Thursday, August 24, 2017

Rivka Galchen - American Innovations

Just finished re-reading American Innovations - a slow and careful read, in part for its many pleasures but also in an attempt to work out what it is that makes it so great, or even just why I like it so much.
I found myself back in the kitchen, still not making spaghetti, and wearing a T-shirt. Not the one I had woken up in, but still a T-shirt that would be best described as pajamas and that I wasn’t feeling too good or masculine or flat-chested in, either. Giotto? It was 11:22 a.m. Making lemon chicken for that man would have been a better way to spend my time, I thought. Or garlic chicken. Whichever. I felt as if there were some important responsibility that I was neglecting so wholly that I couldn’t even admit to myself that it was there. Was I really taking that man’s delivery order so seriously?
Well, I have some ideas on both fronts, but for all of the artfulness that's gone into these stories, I can't help still feeling that there's a fair amount of flat-out magic going on too. Everything is unstable, haunted, and Galchen has so many ways of jolting and destabilising the reader - with an unexpected backhanded observation, a startlingly original and beautiful image or phrase, a left turn from one sentence to another, a weird juxtaposition. Her perspective is somehow sideways of the world, yet also very much intersecting with it.
I had recently heard someone use the word “poleaxed.” That word made me think back to those years in Kentucky as a child—I don’t know why, that was the thought. I was a fancy citified woman now, and so my life could have properly sized disasters, ones in the comedy-of-manners way of things, rather than in the losing-a-limb-to-a-tractor-blade way of things; that was another thought. If there was no blood on the floor, then it wasn’t a tragedy. That was what “urban” meant. Could mean. Poleaxed. I had also once come across a phrase about a book “lying like a poleaxed wildebeest in the middle of my life.” It was my life that was lying in the middle of my life like that, like a poleaxed wildebeest.
I still particularly like the gentle "Wild Berry Blue" and the wilder "The Entire Northern Side Was Covered With Fire", as I did last time, and the precise brilliance of "The Lost Order" and the title story also struck me. Everything feels connected in the end, although the connections are rarely straightforwardly metaphorical or anywhere near the surface - they force the reader to fill in the gaps, but within the architecture of tacit associations and meanings that sustain the story as written, which is a lot of their peculiar brilliance, I think.

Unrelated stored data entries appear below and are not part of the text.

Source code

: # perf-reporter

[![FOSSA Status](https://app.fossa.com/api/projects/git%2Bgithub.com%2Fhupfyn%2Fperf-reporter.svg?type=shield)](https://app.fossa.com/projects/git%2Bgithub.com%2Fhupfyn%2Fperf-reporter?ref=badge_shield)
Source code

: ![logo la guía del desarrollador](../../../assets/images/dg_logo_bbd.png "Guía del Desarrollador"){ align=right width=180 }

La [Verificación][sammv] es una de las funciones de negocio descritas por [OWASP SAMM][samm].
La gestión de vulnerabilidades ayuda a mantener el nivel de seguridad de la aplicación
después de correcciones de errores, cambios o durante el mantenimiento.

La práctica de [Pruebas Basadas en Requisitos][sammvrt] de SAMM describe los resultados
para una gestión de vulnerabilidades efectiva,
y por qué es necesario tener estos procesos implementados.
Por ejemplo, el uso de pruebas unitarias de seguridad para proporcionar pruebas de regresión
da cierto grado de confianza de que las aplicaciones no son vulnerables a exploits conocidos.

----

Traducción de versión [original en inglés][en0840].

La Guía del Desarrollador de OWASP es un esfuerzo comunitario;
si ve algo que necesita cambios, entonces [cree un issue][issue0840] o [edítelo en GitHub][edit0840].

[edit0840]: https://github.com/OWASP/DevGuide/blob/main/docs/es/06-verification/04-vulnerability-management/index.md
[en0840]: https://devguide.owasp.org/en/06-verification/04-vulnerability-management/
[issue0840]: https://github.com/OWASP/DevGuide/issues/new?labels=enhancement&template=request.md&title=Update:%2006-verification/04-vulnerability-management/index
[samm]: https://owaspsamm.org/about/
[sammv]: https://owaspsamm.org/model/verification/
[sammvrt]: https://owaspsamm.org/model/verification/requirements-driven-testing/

Eventually—the sun was still high—I walked out to the gyro place. Those bells jangled in a mediocre way when I entered. That soda fountain was there, also the smell of fresh-cut onions. I didn't recognize any of the patrons. I still haven't seen my father again. Nor have I seen Eddy. It's only been twenty-two weeks or so, though. And the other morning I thought there was string cheese in the refrigerator, and then there it was, actually there. Maybe it's wrong of me, but I do hope that nobody buys this building for a long time. I have the sense that ghosts like to return to the same places. I, anyhow, like to do that. And there is something about the bones of this place; it really is easier to dream here.